I know some kale fanatics who grow kale all through the summer, since it is one of the few cool-season crops that doesn't bolt and turn bitter in the heat, and they claim that it tastes good, but I have eaten summer-grown kale and it is not as sweet as the winter kale. To me, this makes a big difference. I will keep the spring kale in the garden until I need the space for summer veggies, but that won't be any later than mid-May. By then, it will already be less tasty.

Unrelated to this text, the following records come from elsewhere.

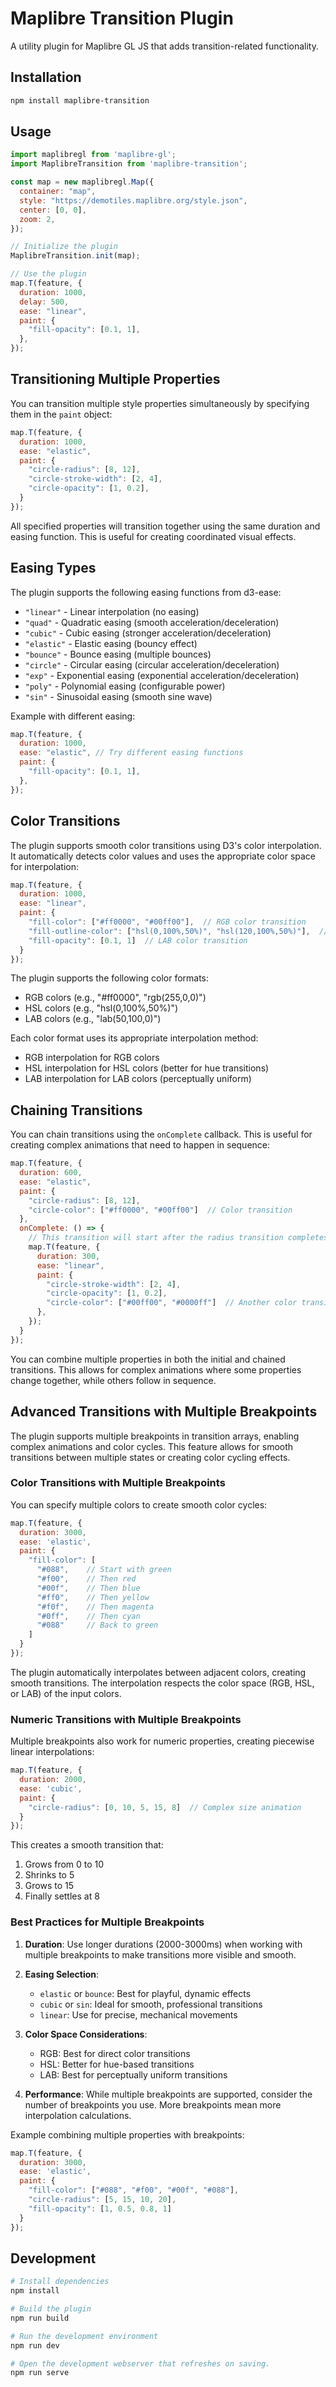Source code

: # Maplibre Transition Plugin

A utility plugin for Maplibre GL JS that adds transition-related functionality.

## Installation

```bash
npm install maplibre-transition
```

## Usage

```javascript
import maplibregl from 'maplibre-gl';
import MaplibreTransition from 'maplibre-transition';

const map = new maplibregl.Map({
  container: "map",
  style: "https://demotiles.maplibre.org/style.json",
  center: [0, 0],
  zoom: 2,
});

// Initialize the plugin
MaplibreTransition.init(map);

// Use the plugin
map.T(feature, {
  duration: 1000,
  delay: 500,
  ease: "linear",
  paint: {
    "fill-opacity": [0.1, 1],
  },
});
```

## Transitioning Multiple Properties

You can transition multiple style properties simultaneously by specifying them in the `paint` object:

```javascript
map.T(feature, {
  duration: 1000,
  ease: "elastic",
  paint: {
    "circle-radius": [8, 12],
    "circle-stroke-width": [2, 4],
    "circle-opacity": [1, 0.2],
  }
});
```

All specified properties will transition together using the same duration and easing function. This is useful for creating coordinated visual effects.

## Easing Types

The plugin supports the following easing functions from d3-ease:

- `"linear"` - Linear interpolation (no easing)
- `"quad"` - Quadratic easing (smooth acceleration/deceleration)
- `"cubic"` - Cubic easing (stronger acceleration/deceleration)
- `"elastic"` - Elastic easing (bouncy effect)
- `"bounce"` - Bounce easing (multiple bounces)
- `"circle"` - Circular easing (circular acceleration/deceleration)
- `"exp"` - Exponential easing (exponential acceleration/deceleration)
- `"poly"` - Polynomial easing (configurable power)
- `"sin"` - Sinusoidal easing (smooth sine wave)

Example with different easing:
```javascript
map.T(feature, {
  duration: 1000,
  ease: "elastic", // Try different easing functions
  paint: {
    "fill-opacity": [0.1, 1],
  },
});
```

## Color Transitions

The plugin supports smooth color transitions using D3's color interpolation. It automatically detects color values and uses the appropriate color space for interpolation:

```javascript
map.T(feature, {
  duration: 1000,
  ease: "linear",
  paint: {
    "fill-color": ["#ff0000", "#00ff00"],  // RGB color transition
    "fill-outline-color": ["hsl(0,100%,50%)", "hsl(120,100%,50%)"],  // HSL color transition
    "fill-opacity": [0.1, 1]  // LAB color transition
  }
});
```

The plugin supports the following color formats:
- RGB colors (e.g., "#ff0000", "rgb(255,0,0)")
- HSL colors (e.g., "hsl(0,100%,50%)")
- LAB colors (e.g., "lab(50,100,0)")

Each color format uses its appropriate interpolation method:
- RGB interpolation for RGB colors
- HSL interpolation for HSL colors (better for hue transitions)
- LAB interpolation for LAB colors (perceptually uniform)

## Chaining Transitions

You can chain transitions using the `onComplete` callback. This is useful for creating complex animations that need to happen in sequence:

```javascript
map.T(feature, {
  duration: 600,
  ease: "elastic",
  paint: {
    "circle-radius": [8, 12],
    "circle-color": ["#ff0000", "#00ff00"]  // Color transition
  },
  onComplete: () => {
    // This transition will start after the radius transition completes
    map.T(feature, {
      duration: 300,
      ease: "linear",
      paint: {
        "circle-stroke-width": [2, 4],
        "circle-opacity": [1, 0.2],
        "circle-color": ["#00ff00", "#0000ff"]  // Another color transition
      },
    });
  }
});
```

You can combine multiple properties in both the initial and chained transitions. This allows for complex animations where some properties change together, while others follow in sequence.

## Advanced Transitions with Multiple Breakpoints

The plugin supports multiple breakpoints in transition arrays, enabling complex animations and color cycles. This feature allows for smooth transitions between multiple states or creating color cycling effects.

### Color Transitions with Multiple Breakpoints

You can specify multiple colors to create smooth color cycles:

```javascript
map.T(feature, {
  duration: 3000,
  ease: 'elastic',
  paint: {
    "fill-color": [
      "#088",    // Start with green
      "#f00",    // Then red
      "#00f",    // Then blue
      "#ff0",    // Then yellow
      "#f0f",    // Then magenta
      "#0ff",    // Then cyan
      "#088"     // Back to green
    ]
  }
});
```

The plugin automatically interpolates between adjacent colors, creating smooth transitions. The interpolation respects the color space (RGB, HSL, or LAB) of the input colors.

### Numeric Transitions with Multiple Breakpoints

Multiple breakpoints also work for numeric properties, creating piecewise linear interpolations:

```javascript
map.T(feature, {
  duration: 2000,
  ease: 'cubic',
  paint: {
    "circle-radius": [0, 10, 5, 15, 8]  // Complex size animation
  }
});
```

This creates a smooth transition that:
1. Grows from 0 to 10
2. Shrinks to 5
3. Grows to 15
4. Finally settles at 8

### Best Practices for Multiple Breakpoints

1. **Duration**: Use longer durations (2000-3000ms) when working with multiple breakpoints to make transitions more visible and smooth.

2. **Easing Selection**:
   - `elastic` or `bounce`: Best for playful, dynamic effects
   - `cubic` or `sin`: Ideal for smooth, professional transitions
   - `linear`: Use for precise, mechanical movements

3. **Color Space Considerations**:
   - RGB: Best for direct color transitions
   - HSL: Better for hue-based transitions
   - LAB: Best for perceptually uniform transitions

4. **Performance**: While multiple breakpoints are supported, consider the number of breakpoints you use. More breakpoints mean more interpolation calculations.

Example combining multiple properties with breakpoints:
```javascript
map.T(feature, {
  duration: 3000,
  ease: 'elastic',
  paint: {
    "fill-color": ["#088", "#f00", "#00f", "#088"],
    "circle-radius": [5, 15, 10, 20],
    "fill-opacity": [1, 0.5, 0.8, 1]
  }
});
```

## Development

```bash
# Install dependencies
npm install

# Build the plugin
npm run build

# Run the development environment
npm run dev

# Open the development webserver that refreshes on saving.
npm run serve
``` 
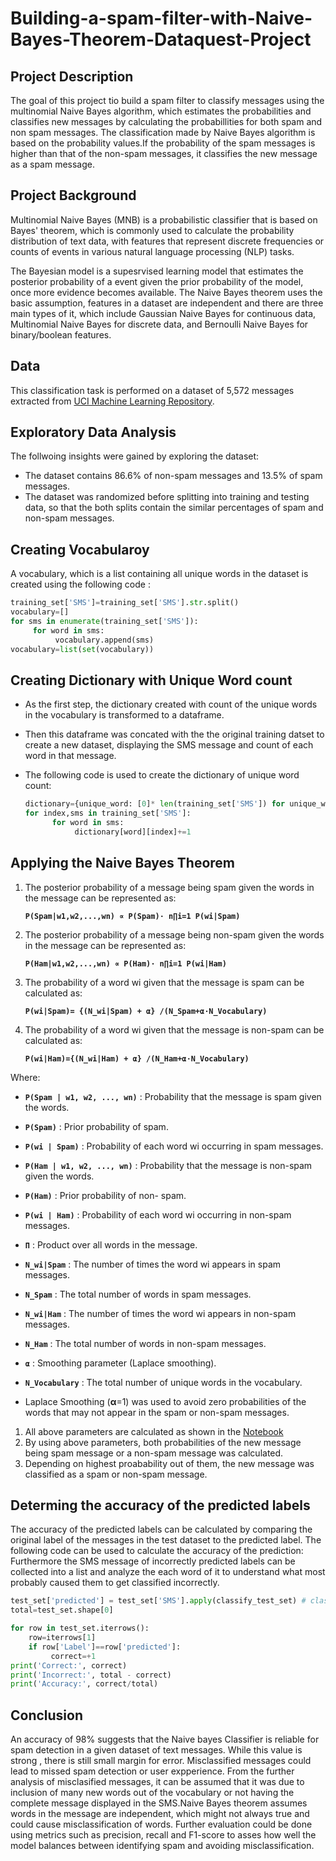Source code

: # Building-a-spam-filter-with-Naive-Bayes-Theorem-Dataquest-Project

## Project Description

The goal of this project tio build a spam filter to classify messages using the multinomial Naive Bayes algorithm, which  estimates the  probabilities and classifies new messages by calculating the probabillities for both spam and non spam messages.
The classification made by Naive Bayes algorithm is based on the probability values.If the probability of the spam messages is higher than that of the non-spam messages, it classifies the new message as a spam message.

## Project Background 

Multinomial Naive Bayes (MNB) is a probabilistic classifier  that is based on Bayes' theorem, which is commonly used  to calculate the probability distribution of text data, with features that represent discrete frequencies or counts of events in various natural language processing (NLP) tasks. 

The Bayesian model is a supesrvised learning model that estimates the posterior probability of a event given the prior probability of the model, once more evidence becomes available. The Naive Bayes theorem uses the basic assumption, features in a dataset are independent and there are three main types of it, which include Gaussian Naive Bayes for continuous data, Multinomial Naive Bayes for discrete data, and Bernoulli Naive Bayes for binary/boolean features.

 ## Data 
 This classification task is performed on a dataset of 5,572 messages extracted from [UCI Machine Learning Repository](https://archive.ics.uci.edu/dataset/228/sms+spam+collection).

 ## Exploratory Data Analysis

 The follwoing insights were gained by exploring the dataset: 
  - The dataset contains 86.6% of non-spam messages and 13.5% of spam messages.
  - The dataset was randomized before splitting into training and testing data, so that the both splits contain the similar percentages of spam and non-spam messages.

## Creating Vocabularoy 

A vocabulary, which is a list containing all unique words in the dataset is created using the following code : 
```python
training_set['SMS']=training_set['SMS'].str.split()
vocabulary=[]
for sms in enumerate(training_set['SMS']):
     for word in sms:
          vocabulary.append(sms)
vocabulary=list(set(vocabulary))
```
          
## Creating Dictionary with Unique Word count 

- As the first step, the dictionary created with count of the unique words in the vocabulary is transformed to a dataframe.
- Then this dataframe was concated with the the original training datset to create a new dataset, displaying the SMS message and count of each word in that message.
- The following code is used to create the dictionary of unique word count:

  ``` python
  dictionary={unique_word: [0]* len(training_set['SMS']) for unique_word in vocabulary}
  for index,sms in training_set['SMS']:
        for word in sms:
             dictionary[word][index]+=1
  ```

 ## Applying the Naive Bayes Theorem



1. The posterior probability of a message being spam given the words in the message can be represented as:

   **```P(Spam|w1,w2,...,wn) ∝ P(Spam)⋅ n∏i=1 P(wi|Spam)```**

3.  The posterior probability of a message being non-spam given the words in the message can be represented as:

    **```P(Ham|w1,w2,...,wn) ∝ P(Ham)⋅ n∏i=1 P(wi|Ham)```**
4. The probability of a word wi given that the message is spam can be calculated as:

     **```P(wi|Spam)= {(N_wi|Spam) + α} /(N_Spam+α⋅N_Vocabulary)```**
5.  The probability of a word wi given that the message is non-spam can be calculated as:

     **```P(wi|Ham)={(N_wi|Ham) + α} /(N_Ham+α⋅N_Vocabulary)```**


Where:

- **```P(Spam | w1, w2, ..., wn)```** : Probability that the message is spam given the words.
- **```P(Spam)```**  : Prior probability of spam.
- **```P(wi | Spam)```** : Probability of each word wi occurring in spam messages.
-  **```P(Ham | w1, w2, ..., wn)```** : Probability that the message is non-spam given the words.
- **```P(Ham)```**  : Prior probability of non- spam.
- **```P(wi | Ham)```** : Probability of each word wi occurring in non-spam messages.
- **```Π```**   : Product over all words in the message.
- **```N_wi|Spam```**    : The number of times the word wi appears in spam messages.
- **```N_Spam```**     : The total number of words in spam messages.
 - **```N_wi|Ham```**    : The number of times the word wi appears in non-spam messages.
- **```N_Ham```**     : The total number of words in non-spam messages.
- **```α```**         : Smoothing parameter (Laplace smoothing).
- **```N_Vocabulary```** : The total number of unique words in the vocabulary.

- Laplace Smoothing (**α**=1) was used to avoid zero probabilities of the words that may not appear in the spam or non-spam messages.

1. All above parameters are calculated as shown in the [Notebook](Notebook/vidisha_Using+Naive+Bayes+to+build+a+spam+filter.ipynb)
2. By using above parameters, both probabilities of the new message being spam message or a non-spam message was calculated.
3. Depending on highest proabability out of them, the new message was classified as a spam or non-spam message.

## Determing the accuracy of the predicted labels 

The accuracy of the predicted labels can be calculated by comparing the original label of the messages in the test  dataset to the predicted label. 
The following code can be used to calculate the accuracy of the prediction: 
Furthermore the SMS message of incorrectly predicted labels can be collected into a list and analyze the each  word of it to understand what most probably caused them to get classified incorrectly.

```python
test_set['predicted'] = test_set['SMS'].apply(classify_test_set) # classify_test_set function is defined in the Notebook
total=test_set.shape[0]

for row in test_set.iterrows():
    row=iterrows[1]
    if row['Label']==row['predicted']:
         correct=+1
print('Correct:', correct)
print('Incorrect:', total - correct)
print('Accuracy:', correct/total)
```

## Conclusion 

An accuracy of 98% suggests that the Naive bayes Classifier is reliable for spam detection in a given dataset of text messages. While this value is strong , there is still small margin for error. Misclassified messages could lead to missed spam detection or user expperience. From the further analysis of misclasified messages, it can be assumed that it was due to inclusion of many new words out of the vocabulary or not having the complete message displayed in the SMS.Naive Bayes theorem assumes words in the message are independent, which might not always true and could cause misclassification of words. Further evaluation could be done using metrics such as precision, recall and F1-score to asses how well the model balances between identifying spam and avoiding misclassification.

































    














 

 
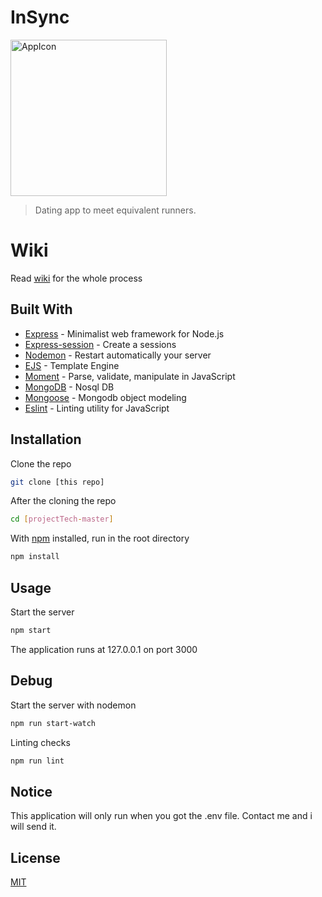 # InSync

<img src="https://oege.ie.hva.nl/~westere6/tech/app_icon2.png" alt="AppIcon" width="250px">


>Dating app to meet equivalent runners.



# Wiki
Read [wiki](https://github.com/EyobDejene/projectTech/wiki) for the whole process 

## Built With

* [Express](https://expressjs.com/) - Minimalist web framework for Node.js
* [Express-session](https://www.npmjs.com/package/express-session) - Create a sessions
* [Nodemon](https://nodemon.io/) - Restart automatically your server
* [EJS](https://ejs.co/) - Template Engine
* [Moment](https://momentjs.com/) - Parse, validate, manipulate in JavaScript
* [MongoDB](https://mongodb.com/) - Nosql DB
* [Mongoose](https://mongoosejs.com/) - Mongodb object modeling
* [Eslint](https://eslint.org/) - Linting utility for JavaScript

## Installation

Clone the repo
```bash
git clone [this repo]
```

After the cloning the repo
```bash
cd [projectTech-master]
```

With [npm](https://www.npmjs.com/) installed, run in the root directory
```bash
npm install
```

## Usage
Start the server
```bash
npm start 
```
The application runs at 127.0.0.1 on port 3000


## Debug
Start the server with nodemon
```bash
npm run start-watch
```

Linting checks
```bash
npm run lint
```

## Notice
This application will only run when you got the .env file.
Contact me and i will send it. 



## License
[MIT](https://choosealicense.com/licenses/mit/)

In the meantime, slightly cooler days have returned for a brief while. If we end up with a very short spring, with early high temperatures that mess with my plants, my gamble with the spring crops will be a loss. This is a case, though, of "you can't win if you don't play," so I will be glad that I tried, regardless of the outcome. Some years, this gamble pays off very well, and we have wonderful lettuces and other cool-season crops until well into May. The great news is that, if the cool season crops don't work out now, I will have another chance in late summer to start more for fall.






Tuesday, September 2, 2014

The Garden Keeps Rolling Along

The three-day weekend was reasonably busy in the garden. Joe helped with the biggest job, using the grub hoe to churn up the cleaned-up squash/melon bed, so I could spread on a layer of compost and then set in the little plants I've been growing in a flat. The plants include a couple of kinds of kale, cabbages, cauliflower, beets, more cilantro, and a couple of broccoli.

I also worked more on clearing the last of the older tomato plants. I'd like to be able to plant that bed soon with spinach, bok choy, and winter radishes.

The bed I've saved for carrots still needs to have the buckwheat cut down, and there is a little space where the tomatillos were that will be available for re-planting after I've dumped some compost on it. Otherwise, though, the planting for fall is nearly done.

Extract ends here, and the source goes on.